**Exercise details**
Give a single number in reply. It is the count of lines below that contain the string "limits".

**Provided data**
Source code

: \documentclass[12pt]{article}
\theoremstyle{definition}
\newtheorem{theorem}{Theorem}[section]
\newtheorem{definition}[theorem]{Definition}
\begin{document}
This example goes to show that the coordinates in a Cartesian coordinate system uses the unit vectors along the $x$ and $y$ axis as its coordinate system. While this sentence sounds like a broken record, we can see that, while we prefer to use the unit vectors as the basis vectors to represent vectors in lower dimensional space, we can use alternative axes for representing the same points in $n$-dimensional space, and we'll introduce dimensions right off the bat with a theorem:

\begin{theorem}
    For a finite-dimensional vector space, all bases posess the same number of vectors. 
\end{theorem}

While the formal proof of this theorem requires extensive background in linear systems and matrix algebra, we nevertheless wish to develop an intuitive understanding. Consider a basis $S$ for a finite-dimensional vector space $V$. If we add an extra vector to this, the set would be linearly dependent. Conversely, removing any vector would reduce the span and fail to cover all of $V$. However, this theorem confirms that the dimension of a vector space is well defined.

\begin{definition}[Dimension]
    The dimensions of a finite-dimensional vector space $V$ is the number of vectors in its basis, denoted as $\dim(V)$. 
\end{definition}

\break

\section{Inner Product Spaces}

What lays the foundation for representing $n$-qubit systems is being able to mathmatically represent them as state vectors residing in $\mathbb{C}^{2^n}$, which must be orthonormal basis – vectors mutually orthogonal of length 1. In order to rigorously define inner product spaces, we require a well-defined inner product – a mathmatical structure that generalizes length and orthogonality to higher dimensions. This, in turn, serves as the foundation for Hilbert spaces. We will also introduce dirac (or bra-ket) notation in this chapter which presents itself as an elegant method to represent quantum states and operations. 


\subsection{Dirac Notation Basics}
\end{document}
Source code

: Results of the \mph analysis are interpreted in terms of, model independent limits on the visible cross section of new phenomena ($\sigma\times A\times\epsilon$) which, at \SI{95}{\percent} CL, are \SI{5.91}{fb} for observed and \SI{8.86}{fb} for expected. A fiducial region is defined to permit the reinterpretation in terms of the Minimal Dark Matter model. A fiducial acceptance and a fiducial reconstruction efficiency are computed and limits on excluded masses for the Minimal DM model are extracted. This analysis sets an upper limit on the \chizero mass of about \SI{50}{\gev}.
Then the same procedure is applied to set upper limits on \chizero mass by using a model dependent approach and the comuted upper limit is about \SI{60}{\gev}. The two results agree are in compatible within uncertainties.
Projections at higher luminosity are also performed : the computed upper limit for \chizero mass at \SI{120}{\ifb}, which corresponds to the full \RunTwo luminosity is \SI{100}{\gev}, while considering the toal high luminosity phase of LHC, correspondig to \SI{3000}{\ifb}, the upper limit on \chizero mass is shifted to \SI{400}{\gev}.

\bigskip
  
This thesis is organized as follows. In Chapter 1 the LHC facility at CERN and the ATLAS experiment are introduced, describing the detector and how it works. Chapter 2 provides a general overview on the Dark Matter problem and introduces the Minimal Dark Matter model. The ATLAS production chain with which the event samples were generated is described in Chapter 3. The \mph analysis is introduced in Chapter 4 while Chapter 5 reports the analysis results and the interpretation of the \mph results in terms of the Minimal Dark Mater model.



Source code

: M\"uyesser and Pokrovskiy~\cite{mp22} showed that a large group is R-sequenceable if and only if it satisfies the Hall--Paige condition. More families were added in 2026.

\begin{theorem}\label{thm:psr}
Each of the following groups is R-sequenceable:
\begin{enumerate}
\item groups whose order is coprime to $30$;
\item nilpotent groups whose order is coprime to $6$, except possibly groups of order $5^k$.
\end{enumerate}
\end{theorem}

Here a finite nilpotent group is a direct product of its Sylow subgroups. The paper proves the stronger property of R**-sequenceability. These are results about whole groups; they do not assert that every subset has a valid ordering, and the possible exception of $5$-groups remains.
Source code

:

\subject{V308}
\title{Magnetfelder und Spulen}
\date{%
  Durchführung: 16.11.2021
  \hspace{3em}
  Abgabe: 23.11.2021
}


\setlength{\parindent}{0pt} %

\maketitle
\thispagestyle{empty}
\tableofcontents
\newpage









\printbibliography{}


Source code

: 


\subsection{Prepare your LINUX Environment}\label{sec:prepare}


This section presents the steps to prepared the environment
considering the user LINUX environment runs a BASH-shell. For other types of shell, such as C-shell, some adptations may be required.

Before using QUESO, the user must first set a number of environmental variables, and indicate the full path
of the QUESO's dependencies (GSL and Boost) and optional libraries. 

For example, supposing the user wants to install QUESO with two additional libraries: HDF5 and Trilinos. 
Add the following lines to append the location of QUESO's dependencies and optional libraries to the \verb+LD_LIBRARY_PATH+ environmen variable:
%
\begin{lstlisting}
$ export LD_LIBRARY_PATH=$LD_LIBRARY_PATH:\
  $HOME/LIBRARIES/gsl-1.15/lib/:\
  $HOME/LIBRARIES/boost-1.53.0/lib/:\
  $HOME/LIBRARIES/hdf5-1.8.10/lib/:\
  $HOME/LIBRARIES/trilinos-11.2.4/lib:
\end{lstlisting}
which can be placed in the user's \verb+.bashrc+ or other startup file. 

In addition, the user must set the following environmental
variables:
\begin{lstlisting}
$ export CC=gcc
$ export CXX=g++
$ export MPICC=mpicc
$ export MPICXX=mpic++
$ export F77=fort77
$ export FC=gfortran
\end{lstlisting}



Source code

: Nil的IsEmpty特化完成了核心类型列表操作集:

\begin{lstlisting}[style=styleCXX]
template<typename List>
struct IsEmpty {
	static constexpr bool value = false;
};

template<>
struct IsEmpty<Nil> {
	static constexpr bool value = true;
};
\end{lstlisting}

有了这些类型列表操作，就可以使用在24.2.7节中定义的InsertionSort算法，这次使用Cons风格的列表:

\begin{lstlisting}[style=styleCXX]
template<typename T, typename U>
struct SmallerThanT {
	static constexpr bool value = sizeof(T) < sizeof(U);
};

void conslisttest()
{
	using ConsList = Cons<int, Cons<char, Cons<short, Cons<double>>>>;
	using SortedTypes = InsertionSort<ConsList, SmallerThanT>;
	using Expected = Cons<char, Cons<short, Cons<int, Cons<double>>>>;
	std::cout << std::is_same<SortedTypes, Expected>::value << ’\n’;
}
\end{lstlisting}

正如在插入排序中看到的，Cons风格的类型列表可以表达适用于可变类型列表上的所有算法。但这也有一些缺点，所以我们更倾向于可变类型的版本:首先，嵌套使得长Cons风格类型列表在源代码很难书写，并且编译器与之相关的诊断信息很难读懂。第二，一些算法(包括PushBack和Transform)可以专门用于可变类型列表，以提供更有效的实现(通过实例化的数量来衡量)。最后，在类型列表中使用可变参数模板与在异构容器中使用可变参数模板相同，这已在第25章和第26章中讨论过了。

**Problem solution**
2